ACTIVITY: Sift through the material below and return the lines with "cdot".

RECORDS SHOWN:

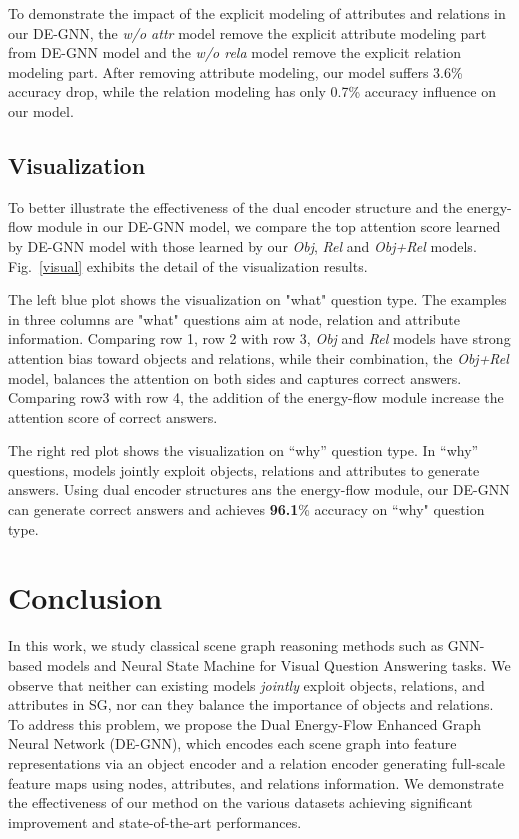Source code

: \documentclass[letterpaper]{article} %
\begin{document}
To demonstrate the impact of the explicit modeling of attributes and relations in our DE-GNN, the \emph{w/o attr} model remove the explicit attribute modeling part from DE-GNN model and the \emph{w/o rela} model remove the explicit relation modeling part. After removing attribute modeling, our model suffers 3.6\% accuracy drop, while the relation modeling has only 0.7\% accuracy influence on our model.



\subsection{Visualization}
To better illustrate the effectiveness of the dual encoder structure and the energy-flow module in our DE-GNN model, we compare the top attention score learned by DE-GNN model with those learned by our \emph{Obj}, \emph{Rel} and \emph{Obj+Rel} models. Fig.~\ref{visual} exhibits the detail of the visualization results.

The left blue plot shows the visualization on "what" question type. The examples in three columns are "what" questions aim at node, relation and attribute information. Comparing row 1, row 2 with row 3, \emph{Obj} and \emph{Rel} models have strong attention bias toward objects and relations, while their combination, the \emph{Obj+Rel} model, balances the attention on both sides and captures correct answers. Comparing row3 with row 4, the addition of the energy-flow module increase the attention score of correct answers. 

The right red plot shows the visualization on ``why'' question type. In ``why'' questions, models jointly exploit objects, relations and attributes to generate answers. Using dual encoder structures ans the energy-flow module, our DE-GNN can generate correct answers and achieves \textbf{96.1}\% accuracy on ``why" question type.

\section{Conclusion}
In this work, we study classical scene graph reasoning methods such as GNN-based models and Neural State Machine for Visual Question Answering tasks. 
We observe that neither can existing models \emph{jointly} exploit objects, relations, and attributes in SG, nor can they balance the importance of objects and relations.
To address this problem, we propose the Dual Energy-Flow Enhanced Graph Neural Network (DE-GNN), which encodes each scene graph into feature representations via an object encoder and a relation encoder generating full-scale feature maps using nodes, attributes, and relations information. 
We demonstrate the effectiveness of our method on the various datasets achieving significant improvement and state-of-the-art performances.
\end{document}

--

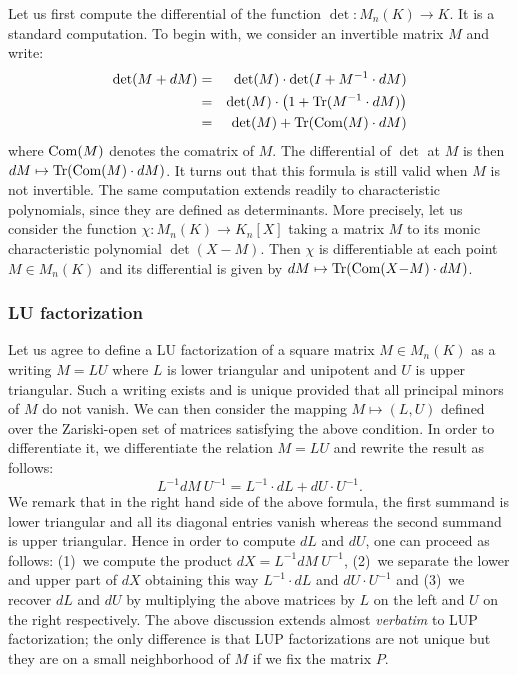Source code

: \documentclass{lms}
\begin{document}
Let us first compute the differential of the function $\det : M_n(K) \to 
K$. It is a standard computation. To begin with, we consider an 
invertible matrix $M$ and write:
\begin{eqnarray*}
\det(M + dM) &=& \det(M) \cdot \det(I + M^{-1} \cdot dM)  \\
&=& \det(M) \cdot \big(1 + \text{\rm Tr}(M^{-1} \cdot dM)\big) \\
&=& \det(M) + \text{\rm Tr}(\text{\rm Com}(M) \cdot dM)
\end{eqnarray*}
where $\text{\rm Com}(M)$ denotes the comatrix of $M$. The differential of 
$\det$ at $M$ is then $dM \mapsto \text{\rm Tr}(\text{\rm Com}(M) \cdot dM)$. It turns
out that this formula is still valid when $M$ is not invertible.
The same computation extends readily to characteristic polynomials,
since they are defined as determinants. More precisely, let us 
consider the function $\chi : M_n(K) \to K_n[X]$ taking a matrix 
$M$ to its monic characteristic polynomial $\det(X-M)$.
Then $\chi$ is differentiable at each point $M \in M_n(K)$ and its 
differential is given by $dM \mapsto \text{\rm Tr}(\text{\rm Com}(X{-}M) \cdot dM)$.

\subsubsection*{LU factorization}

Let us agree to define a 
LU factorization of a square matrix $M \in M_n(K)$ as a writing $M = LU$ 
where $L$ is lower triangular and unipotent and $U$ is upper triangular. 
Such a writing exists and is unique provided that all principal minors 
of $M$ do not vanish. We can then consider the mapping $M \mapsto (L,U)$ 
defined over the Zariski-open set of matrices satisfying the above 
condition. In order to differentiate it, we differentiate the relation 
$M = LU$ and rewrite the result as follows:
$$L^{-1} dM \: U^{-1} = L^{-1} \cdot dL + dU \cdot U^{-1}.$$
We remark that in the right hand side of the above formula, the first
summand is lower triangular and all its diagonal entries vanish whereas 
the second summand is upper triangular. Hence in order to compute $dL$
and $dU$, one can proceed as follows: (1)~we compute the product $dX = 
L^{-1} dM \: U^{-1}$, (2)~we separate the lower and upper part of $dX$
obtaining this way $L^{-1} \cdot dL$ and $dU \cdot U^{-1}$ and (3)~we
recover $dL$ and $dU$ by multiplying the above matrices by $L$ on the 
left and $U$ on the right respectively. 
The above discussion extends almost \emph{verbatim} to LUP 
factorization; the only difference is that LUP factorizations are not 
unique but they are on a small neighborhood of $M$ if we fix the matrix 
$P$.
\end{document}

SOLUTION:
\det(M + dM) &=& \det(M) \cdot \det(I + M^{-1} \cdot dM)  \\
&=& \det(M) \cdot \big(1 + \text{\rm Tr}(M^{-1} \cdot dM)\big) \\
&=& \det(M) + \text{\rm Tr}(\text{\rm Com}(M) \cdot dM)
$\det$ at $M$ is then $dM \mapsto \text{\rm Tr}(\text{\rm Com}(M) \cdot dM)$. It turns
differential is given by $dM \mapsto \text{\rm Tr}(\text{\rm Com}(X{-}M) \cdot dM)$.
$$L^{-1} dM \: U^{-1} = L^{-1} \cdot dL + dU \cdot U^{-1}.$$
obtaining this way $L^{-1} \cdot dL$ and $dU \cdot U^{-1}$ and (3)~we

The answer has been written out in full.